In these cases, the value created is as a result of the economies of scale inherent to the business models. Interestingly, there are also industry rollups that have been successful and resulted in significant value creation for their ownership without such scale attributes. These are the exceptions to the rule that size in and of itself does not create value, and are the result of very specific industry or market conditions. While they are not the norm, they are nonetheless worth examination:
- SERVICING A DIFFERENT CUSTOMER. Some rollups have created value by adding locations in such a way that allows them to win different services contracts – if those contracts are larger, higher-margin, or longer, then the business has added value even if there is no other operational synergy to acquisitions. An example is in billboards – while the economics of operating thousands of billboards across multiple states are not much different than owning and operating a single billboard, a national presence can win national accounts—which through their relative length and low turnover lowers the maintenance cost and improves utilization of the space.
- CAPITAL STRUCTURE AND DIVERSIFICATION. Lenders have size thresholds, and a business with identical profitability attributes but more size, customers, or locations may be seen as less risky as a result of diversification. If a business can get better advance rates or financing terms, real value creation can accrue to equity holders.
- ATTRACTING A DIFFERENT BUYER GROUP. Investors, especially in private equity, have size thresholds for making investments that fit in their fund’s portfolio. For example, if a firm is operationally-focused, has 2-3 partners, and is investing a $500mm fund, it would be difficult for it to hold more than 8-10 investments in its portfolio at any given time. That creates an effective “investment floor” where writing equity checks under about $30-35mm doesn’t make sense for its strategy – even if a potential target is otherwise attractive. There are enough capital sources in the middle market with similar restrictions that growing a business to reach into their purview, and therefore accessing a competitive buyer market, is in and of itself valuable even if there’s no additional scale economics realized.
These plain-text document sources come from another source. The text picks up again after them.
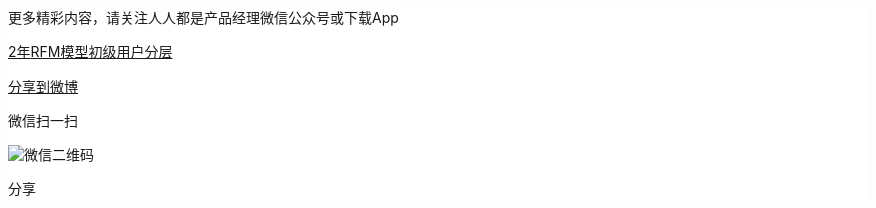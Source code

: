 更多精彩内容，请关注人人都是产品经理微信公众号或下载App

[2年](https://www.woshipm.com/tag/2%e5%b9%b4)[RFM模型](https://www.woshipm.com/tag/rfm%e6%a8%a1%e5%9e%8b)[初级](https://www.woshipm.com/tag/%e5%88%9d%e7%ba%a7)[用户分层](https://www.woshipm.com/tag/%e7%94%a8%e6%88%b7%e5%88%86%e5%b1%82)

[分享到微博](https://service.weibo.com/share/share.php?appkey=2775287854&title=以RFM模型为例，讲讲如何有效提升用户价值&url=https://www.woshipm.com/user-research/5346229.html&pic=https://image.woshipm.com/wp-files/2022/03/gaBkNq82TjXvtXpc7Tdg.jpg)

微信扫一扫

![微信二维码](https://api.pwmqr.com/qrcode/create/?url=https://www.woshipm.com/user-research/5346229.html)

分享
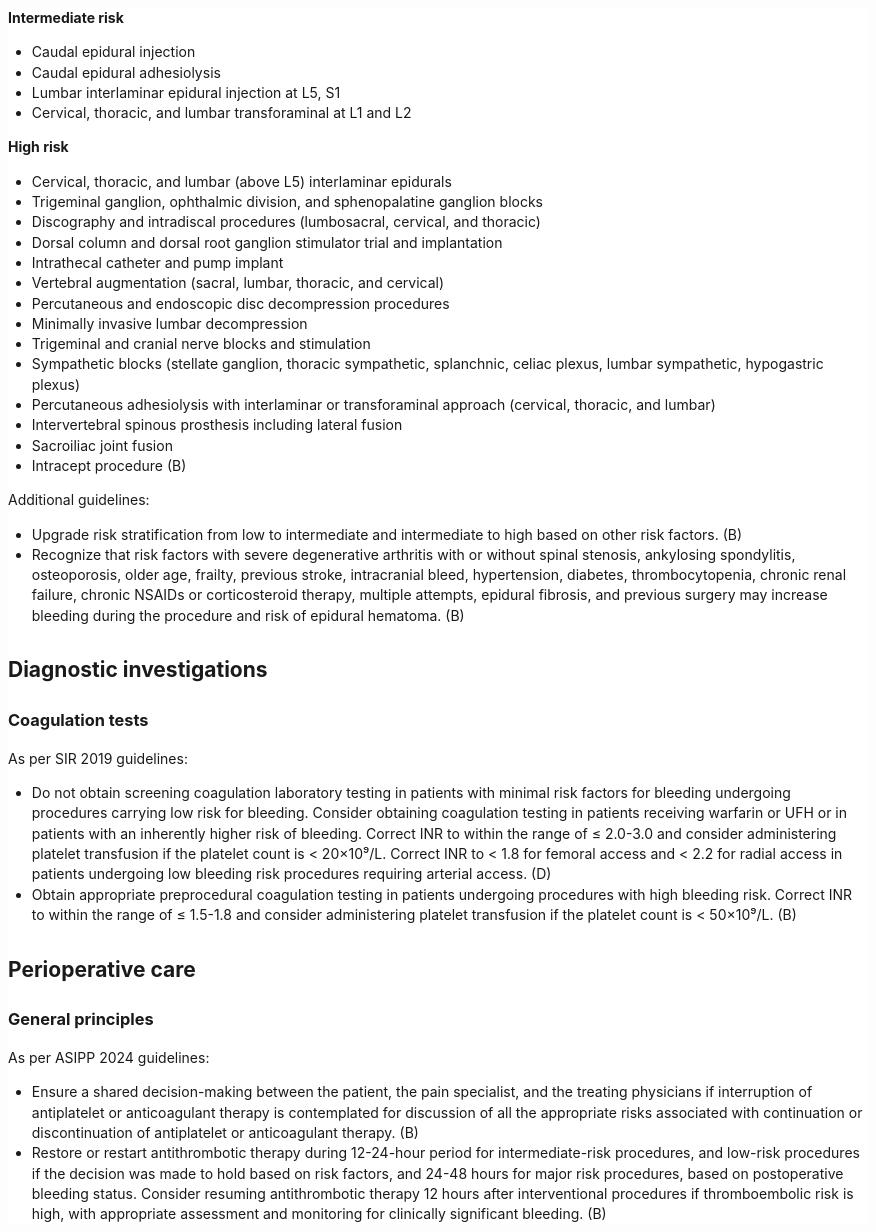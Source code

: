  **Intermediate risk**
- Caudal epidural injection
- Caudal epidural adhesiolysis
- Lumbar interlaminar epidural injection at L5, S1
- Cervical, thoracic, and lumbar transforaminal at L1 and L2

 **High risk**
- Cervical, thoracic, and lumbar (above L5) interlaminar epidurals
- Trigeminal ganglion, ophthalmic division, and sphenopalatine ganglion blocks
- Discography and intradiscal procedures (lumbosacral, cervical, and thoracic)
- Dorsal column and dorsal root ganglion stimulator trial and implantation
- Intrathecal catheter and pump implant
- Vertebral augmentation (sacral, lumbar, thoracic, and cervical)
- Percutaneous and endoscopic disc decompression procedures
- Minimally invasive lumbar decompression
- Trigeminal and cranial nerve blocks and stimulation
- Sympathetic blocks (stellate ganglion, thoracic sympathetic, splanchnic, celiac plexus, lumbar sympathetic, hypogastric plexus)
- Percutaneous adhesiolysis with interlaminar or transforaminal approach (cervical, thoracic, and lumbar)
- Intervertebral spinous prosthesis including lateral fusion
- Sacroiliac joint fusion
- Intracept procedure (B)

Additional guidelines:
- Upgrade risk stratification from low to intermediate and intermediate to high based on other risk factors. (B)
- Recognize that risk factors with severe degenerative arthritis with or without spinal stenosis, ankylosing spondylitis, osteoporosis, older age, frailty, previous stroke, intracranial bleed, hypertension, diabetes, thrombocytopenia, chronic renal failure, chronic NSAIDs or corticosteroid therapy, multiple attempts, epidural fibrosis, and previous surgery may increase bleeding during the procedure and risk of epidural hematoma. (B)

## Diagnostic investigations

### Coagulation tests
As per SIR 2019 guidelines:
- Do not obtain screening coagulation laboratory testing in patients with minimal risk factors for bleeding undergoing procedures carrying low risk for bleeding. Consider obtaining coagulation testing in patients receiving warfarin or UFH or in patients with an inherently higher risk of bleeding. Correct INR to within the range of ≤ 2.0-3.0 and consider administering platelet transfusion if the platelet count is < 20×10⁹/L. Correct INR to < 1.8 for femoral access and < 2.2 for radial access in patients undergoing low bleeding risk procedures requiring arterial access. (D)
- Obtain appropriate preprocedural coagulation testing in patients undergoing procedures with high bleeding risk. Correct INR to within the range of ≤ 1.5-1.8 and consider administering platelet transfusion if the platelet count is < 50×10⁹/L. (B)

## Perioperative care

### General principles
As per ASIPP 2024 guidelines:
- Ensure a shared decision-making between the patient, the pain specialist, and the treating physicians if interruption of antiplatelet or anticoagulant therapy is contemplated for discussion of all the appropriate risks associated with continuation or discontinuation of antiplatelet or anticoagulant therapy. (B)
- Restore or restart antithrombotic therapy during 12-24-hour period for intermediate-risk procedures, and low-risk procedures if the decision was made to hold based on risk factors, and 24-48 hours for major risk procedures, based on postoperative bleeding status. Consider resuming antithrombotic therapy 12 hours after interventional procedures if thromboembolic risk is high, with appropriate assessment and monitoring for clinically significant bleeding. (B)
Anyone who may participate in a roll-up – especially a business owner targeted by an acquirer – would be well-served to understand the market dynamics within its industry sector, the investment thesis driving the rationale for the rollup, and the economic contribution of the individual business. The primary driver of value in these strategies is scale, and while an investor should be rewarded both for the vision and execution of completing multiple acquisitions and integrating them, the management team, ownership, and advisors of a roll-up target will be better-positioned to capture value by understanding the value they’re playing a part in creating.